(Stored data)
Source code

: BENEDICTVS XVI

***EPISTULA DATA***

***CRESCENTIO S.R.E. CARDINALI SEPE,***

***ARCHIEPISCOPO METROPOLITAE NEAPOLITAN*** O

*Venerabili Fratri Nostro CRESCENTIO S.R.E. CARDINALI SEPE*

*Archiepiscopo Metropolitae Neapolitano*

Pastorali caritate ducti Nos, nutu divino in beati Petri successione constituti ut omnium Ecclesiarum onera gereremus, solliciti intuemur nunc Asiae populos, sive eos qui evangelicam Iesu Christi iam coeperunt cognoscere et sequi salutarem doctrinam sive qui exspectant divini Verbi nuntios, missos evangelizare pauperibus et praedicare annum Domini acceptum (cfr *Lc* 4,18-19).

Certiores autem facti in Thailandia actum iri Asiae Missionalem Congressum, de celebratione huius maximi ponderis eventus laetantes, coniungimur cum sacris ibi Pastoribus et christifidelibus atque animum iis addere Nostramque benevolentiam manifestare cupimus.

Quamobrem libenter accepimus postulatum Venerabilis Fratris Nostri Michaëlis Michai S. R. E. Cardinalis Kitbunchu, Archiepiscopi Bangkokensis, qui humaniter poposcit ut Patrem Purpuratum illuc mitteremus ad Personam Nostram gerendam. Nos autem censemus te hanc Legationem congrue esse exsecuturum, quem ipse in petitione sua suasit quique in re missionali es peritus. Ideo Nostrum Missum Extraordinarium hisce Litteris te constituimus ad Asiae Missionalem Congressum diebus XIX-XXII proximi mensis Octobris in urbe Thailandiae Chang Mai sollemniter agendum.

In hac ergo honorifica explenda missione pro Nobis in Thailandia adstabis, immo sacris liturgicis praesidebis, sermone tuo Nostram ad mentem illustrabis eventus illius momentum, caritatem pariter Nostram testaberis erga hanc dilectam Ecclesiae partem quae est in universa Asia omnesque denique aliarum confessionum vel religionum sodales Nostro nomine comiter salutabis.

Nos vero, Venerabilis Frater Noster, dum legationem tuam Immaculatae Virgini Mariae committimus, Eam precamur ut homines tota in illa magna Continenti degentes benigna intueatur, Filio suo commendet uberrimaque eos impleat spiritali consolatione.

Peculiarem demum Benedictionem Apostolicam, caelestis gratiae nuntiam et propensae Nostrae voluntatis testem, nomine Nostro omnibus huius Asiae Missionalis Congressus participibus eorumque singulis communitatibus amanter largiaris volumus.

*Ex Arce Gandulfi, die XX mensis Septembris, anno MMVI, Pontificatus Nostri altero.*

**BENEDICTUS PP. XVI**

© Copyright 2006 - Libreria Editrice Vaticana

#### TASK OBJECTIVE
Where the line containing "Quamobrem libenter accepimus" appears in the records above, begin copying and continue through the last line; copy each line exactly and include no others.

#### SOLUTION FOR THIS EXERCISE
Quamobrem libenter accepimus postulatum Venerabilis Fratris Nostri Michaëlis Michai S. R. E. Cardinalis Kitbunchu, Archiepiscopi Bangkokensis, qui humaniter poposcit ut Patrem Purpuratum illuc mitteremus ad Personam Nostram gerendam. Nos autem censemus te hanc Legationem congrue esse exsecuturum, quem ipse in petitione sua suasit quique in re missionali es peritus. Ideo Nostrum Missum Extraordinarium hisce Litteris te constituimus ad Asiae Missionalem Congressum diebus XIX-XXII proximi mensis Octobris in urbe Thailandiae Chang Mai sollemniter agendum.

In hac ergo honorifica explenda missione pro Nobis in Thailandia adstabis, immo sacris liturgicis praesidebis, sermone tuo Nostram ad mentem illustrabis eventus illius momentum, caritatem pariter Nostram testaberis erga hanc dilectam Ecclesiae partem quae est in universa Asia omnesque denique aliarum confessionum vel religionum sodales Nostro nomine comiter salutabis.

Nos vero, Venerabilis Frater Noster, dum legationem tuam Immaculatae Virgini Mariae committimus, Eam precamur ut homines tota in illa magna Continenti degentes benigna intueatur, Filio suo commendet uberrimaque eos impleat spiritali consolatione.

Peculiarem demum Benedictionem Apostolicam, caelestis gratiae nuntiam et propensae Nostrae voluntatis testem, nomine Nostro omnibus huius Asiae Missionalis Congressus participibus eorumque singulis communitatibus amanter largiaris volumus.

*Ex Arce Gandulfi, die XX mensis Septembris, anno MMVI, Pontificatus Nostri altero.*

**BENEDICTUS PP. XVI**

© Copyright 2006 - Libreria Editrice Vaticana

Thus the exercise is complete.